Source texts of formatted documents:
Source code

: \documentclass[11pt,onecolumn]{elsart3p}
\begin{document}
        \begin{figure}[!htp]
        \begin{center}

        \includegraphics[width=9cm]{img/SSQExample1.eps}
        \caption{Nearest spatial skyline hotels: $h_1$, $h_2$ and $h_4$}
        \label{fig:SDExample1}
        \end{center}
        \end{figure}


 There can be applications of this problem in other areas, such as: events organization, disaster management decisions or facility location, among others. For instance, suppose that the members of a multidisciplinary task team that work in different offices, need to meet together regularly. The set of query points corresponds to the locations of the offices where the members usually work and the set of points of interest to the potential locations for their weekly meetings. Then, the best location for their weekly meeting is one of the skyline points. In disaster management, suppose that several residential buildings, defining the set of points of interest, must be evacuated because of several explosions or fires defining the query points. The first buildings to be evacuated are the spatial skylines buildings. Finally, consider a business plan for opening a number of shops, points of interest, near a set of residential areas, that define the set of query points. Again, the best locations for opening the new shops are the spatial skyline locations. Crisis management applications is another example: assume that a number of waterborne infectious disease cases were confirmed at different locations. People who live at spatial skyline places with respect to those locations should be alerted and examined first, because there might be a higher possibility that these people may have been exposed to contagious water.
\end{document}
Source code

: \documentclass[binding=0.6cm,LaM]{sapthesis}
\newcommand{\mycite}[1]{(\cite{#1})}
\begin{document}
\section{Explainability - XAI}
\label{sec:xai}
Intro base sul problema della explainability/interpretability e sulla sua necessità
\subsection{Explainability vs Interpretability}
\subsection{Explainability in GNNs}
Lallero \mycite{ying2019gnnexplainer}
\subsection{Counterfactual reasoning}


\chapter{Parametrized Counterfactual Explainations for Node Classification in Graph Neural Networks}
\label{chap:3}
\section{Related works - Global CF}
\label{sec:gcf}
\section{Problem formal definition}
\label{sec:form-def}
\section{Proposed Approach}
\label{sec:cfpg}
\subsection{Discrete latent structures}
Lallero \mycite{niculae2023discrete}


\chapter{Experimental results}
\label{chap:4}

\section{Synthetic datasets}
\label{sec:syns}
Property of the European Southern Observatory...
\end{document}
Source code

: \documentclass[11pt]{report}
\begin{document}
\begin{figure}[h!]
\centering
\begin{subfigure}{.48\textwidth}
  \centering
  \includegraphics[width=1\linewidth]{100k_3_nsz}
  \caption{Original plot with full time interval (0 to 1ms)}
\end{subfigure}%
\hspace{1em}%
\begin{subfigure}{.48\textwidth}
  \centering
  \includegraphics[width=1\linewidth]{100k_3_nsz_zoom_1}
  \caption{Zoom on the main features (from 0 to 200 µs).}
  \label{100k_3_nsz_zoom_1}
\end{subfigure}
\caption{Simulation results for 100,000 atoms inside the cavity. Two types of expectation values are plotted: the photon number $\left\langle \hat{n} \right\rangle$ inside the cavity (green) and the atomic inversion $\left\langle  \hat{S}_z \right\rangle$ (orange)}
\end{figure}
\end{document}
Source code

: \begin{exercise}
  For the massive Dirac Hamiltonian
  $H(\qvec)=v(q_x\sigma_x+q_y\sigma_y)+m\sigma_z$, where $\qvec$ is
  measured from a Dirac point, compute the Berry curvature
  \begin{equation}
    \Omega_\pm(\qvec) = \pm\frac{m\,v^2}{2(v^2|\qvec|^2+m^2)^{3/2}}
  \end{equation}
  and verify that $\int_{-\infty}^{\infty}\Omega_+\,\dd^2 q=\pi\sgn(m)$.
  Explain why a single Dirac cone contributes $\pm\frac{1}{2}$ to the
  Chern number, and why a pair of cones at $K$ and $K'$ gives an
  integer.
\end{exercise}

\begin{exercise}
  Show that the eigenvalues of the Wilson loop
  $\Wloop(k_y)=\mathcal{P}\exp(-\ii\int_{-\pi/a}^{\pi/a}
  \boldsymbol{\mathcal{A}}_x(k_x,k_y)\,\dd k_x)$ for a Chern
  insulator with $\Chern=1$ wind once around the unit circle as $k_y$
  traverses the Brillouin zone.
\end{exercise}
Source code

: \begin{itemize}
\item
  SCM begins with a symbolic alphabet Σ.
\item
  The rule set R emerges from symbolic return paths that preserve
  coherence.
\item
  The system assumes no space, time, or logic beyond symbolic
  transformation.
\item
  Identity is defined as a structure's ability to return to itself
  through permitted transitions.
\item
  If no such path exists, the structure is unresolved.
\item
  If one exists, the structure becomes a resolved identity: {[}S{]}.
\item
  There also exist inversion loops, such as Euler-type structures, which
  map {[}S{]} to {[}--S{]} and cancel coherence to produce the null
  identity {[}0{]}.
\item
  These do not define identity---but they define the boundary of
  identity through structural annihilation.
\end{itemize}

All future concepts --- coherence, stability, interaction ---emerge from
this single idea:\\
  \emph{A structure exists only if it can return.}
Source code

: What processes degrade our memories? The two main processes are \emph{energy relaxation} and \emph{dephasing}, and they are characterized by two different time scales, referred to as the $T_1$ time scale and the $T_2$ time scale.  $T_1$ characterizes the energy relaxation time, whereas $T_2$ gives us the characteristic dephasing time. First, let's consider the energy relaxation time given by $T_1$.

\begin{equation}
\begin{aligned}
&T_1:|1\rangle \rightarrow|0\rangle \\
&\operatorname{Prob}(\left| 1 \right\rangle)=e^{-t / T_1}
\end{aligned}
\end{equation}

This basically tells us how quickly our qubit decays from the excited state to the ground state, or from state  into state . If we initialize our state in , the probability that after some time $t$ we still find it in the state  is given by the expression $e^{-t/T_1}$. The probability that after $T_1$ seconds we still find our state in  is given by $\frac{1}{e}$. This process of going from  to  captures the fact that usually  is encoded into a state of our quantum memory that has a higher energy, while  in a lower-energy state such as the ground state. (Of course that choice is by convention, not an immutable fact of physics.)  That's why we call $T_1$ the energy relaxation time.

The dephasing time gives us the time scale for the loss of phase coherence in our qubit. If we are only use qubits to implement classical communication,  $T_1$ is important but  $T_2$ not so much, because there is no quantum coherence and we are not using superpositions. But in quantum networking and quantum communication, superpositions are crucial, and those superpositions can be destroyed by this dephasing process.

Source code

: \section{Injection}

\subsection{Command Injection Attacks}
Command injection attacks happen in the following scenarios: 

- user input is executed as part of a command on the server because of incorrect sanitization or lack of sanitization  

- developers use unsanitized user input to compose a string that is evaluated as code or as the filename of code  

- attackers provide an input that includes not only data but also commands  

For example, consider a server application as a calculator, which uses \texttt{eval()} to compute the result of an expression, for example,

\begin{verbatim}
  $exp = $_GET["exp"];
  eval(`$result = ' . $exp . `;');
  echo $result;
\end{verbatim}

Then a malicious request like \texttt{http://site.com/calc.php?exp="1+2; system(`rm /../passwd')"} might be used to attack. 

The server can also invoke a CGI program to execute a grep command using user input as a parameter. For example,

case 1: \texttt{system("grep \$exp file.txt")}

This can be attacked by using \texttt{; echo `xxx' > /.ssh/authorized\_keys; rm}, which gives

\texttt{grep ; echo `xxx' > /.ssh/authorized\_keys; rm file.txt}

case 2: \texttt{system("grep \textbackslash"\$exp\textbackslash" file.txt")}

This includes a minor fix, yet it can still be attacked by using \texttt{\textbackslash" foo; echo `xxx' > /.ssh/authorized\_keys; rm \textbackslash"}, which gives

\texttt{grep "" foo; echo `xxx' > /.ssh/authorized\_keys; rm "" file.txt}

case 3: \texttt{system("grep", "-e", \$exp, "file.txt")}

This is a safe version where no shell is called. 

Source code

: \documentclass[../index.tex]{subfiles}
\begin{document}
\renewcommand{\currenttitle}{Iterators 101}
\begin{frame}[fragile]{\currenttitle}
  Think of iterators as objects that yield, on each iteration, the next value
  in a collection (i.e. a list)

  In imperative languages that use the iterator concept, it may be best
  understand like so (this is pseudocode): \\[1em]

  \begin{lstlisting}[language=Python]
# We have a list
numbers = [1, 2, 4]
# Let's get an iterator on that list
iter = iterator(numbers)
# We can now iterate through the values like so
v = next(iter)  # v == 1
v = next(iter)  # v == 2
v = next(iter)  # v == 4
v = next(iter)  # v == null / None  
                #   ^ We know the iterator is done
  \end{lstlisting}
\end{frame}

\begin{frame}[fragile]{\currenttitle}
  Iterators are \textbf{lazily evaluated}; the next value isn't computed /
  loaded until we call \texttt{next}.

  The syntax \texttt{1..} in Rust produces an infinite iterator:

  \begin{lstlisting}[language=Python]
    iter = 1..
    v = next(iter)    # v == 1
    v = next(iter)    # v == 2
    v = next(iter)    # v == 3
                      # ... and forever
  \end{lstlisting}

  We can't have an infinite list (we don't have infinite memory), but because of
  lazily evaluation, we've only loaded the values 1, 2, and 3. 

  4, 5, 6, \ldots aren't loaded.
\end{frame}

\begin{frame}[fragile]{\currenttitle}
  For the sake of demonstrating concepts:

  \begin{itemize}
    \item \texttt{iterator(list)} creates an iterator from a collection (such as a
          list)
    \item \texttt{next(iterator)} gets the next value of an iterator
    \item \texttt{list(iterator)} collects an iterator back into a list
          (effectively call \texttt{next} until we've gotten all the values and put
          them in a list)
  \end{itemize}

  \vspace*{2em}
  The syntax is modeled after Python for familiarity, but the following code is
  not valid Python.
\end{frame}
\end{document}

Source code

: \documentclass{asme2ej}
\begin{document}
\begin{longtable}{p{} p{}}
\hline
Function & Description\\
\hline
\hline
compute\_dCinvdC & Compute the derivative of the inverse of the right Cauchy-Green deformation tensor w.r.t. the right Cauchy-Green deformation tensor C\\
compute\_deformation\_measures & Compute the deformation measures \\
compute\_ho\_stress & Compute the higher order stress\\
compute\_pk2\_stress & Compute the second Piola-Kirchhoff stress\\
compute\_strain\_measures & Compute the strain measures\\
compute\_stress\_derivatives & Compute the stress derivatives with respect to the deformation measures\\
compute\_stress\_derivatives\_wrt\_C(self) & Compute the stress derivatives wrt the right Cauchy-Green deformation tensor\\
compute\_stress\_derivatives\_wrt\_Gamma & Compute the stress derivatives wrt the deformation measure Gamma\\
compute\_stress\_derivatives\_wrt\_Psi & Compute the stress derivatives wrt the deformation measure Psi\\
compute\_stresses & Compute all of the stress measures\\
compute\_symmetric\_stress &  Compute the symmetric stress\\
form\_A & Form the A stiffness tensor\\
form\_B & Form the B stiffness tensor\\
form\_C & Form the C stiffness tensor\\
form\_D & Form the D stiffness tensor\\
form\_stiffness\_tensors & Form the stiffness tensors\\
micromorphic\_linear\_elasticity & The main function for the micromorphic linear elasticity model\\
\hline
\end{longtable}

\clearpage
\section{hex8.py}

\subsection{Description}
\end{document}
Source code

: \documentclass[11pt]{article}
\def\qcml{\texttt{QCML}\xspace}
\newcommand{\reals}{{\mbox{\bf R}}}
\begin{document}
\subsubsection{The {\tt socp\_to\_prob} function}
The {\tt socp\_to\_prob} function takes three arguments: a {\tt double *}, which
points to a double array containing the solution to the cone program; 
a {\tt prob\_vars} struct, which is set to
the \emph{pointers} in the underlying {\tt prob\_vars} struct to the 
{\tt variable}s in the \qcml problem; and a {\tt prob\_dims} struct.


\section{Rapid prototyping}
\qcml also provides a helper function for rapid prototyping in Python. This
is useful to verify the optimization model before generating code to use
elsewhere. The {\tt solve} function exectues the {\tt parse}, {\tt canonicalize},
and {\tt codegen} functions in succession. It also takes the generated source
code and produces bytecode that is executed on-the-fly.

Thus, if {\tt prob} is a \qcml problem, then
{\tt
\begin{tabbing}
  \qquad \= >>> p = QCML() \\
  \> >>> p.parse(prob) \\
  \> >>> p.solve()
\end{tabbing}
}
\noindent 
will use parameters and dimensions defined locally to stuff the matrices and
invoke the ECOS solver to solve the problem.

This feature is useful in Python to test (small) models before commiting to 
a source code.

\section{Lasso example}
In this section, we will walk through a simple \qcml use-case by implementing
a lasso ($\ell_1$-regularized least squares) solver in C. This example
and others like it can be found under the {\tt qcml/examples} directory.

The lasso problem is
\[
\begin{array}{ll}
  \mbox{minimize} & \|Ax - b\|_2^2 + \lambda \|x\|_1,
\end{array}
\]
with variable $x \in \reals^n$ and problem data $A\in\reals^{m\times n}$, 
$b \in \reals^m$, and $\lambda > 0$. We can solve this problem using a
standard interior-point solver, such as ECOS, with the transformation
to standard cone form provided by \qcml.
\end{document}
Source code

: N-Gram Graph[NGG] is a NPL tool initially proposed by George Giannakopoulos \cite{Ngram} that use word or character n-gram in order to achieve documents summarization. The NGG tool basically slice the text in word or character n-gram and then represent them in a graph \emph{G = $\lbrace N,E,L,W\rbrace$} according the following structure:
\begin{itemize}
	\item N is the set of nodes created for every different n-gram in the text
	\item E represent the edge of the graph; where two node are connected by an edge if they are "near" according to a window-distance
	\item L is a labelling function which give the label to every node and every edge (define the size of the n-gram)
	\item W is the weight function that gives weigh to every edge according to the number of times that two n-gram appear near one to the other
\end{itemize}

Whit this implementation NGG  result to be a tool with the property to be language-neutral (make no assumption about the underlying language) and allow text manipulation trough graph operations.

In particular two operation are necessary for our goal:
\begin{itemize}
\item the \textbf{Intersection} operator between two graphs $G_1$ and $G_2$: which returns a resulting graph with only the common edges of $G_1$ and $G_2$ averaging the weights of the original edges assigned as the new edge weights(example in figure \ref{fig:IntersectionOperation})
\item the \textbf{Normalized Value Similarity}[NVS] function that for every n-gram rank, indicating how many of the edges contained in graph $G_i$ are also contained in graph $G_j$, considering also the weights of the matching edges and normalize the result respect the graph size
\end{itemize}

* [TASK DESCRIPTION]:
Copy every line from the records above that contains the string "linewidth".

* [YOUR SOLUTION]:
  \includegraphics[width=1\linewidth]{100k_3_nsz}
  \includegraphics[width=1\linewidth]{100k_3_nsz_zoom_1}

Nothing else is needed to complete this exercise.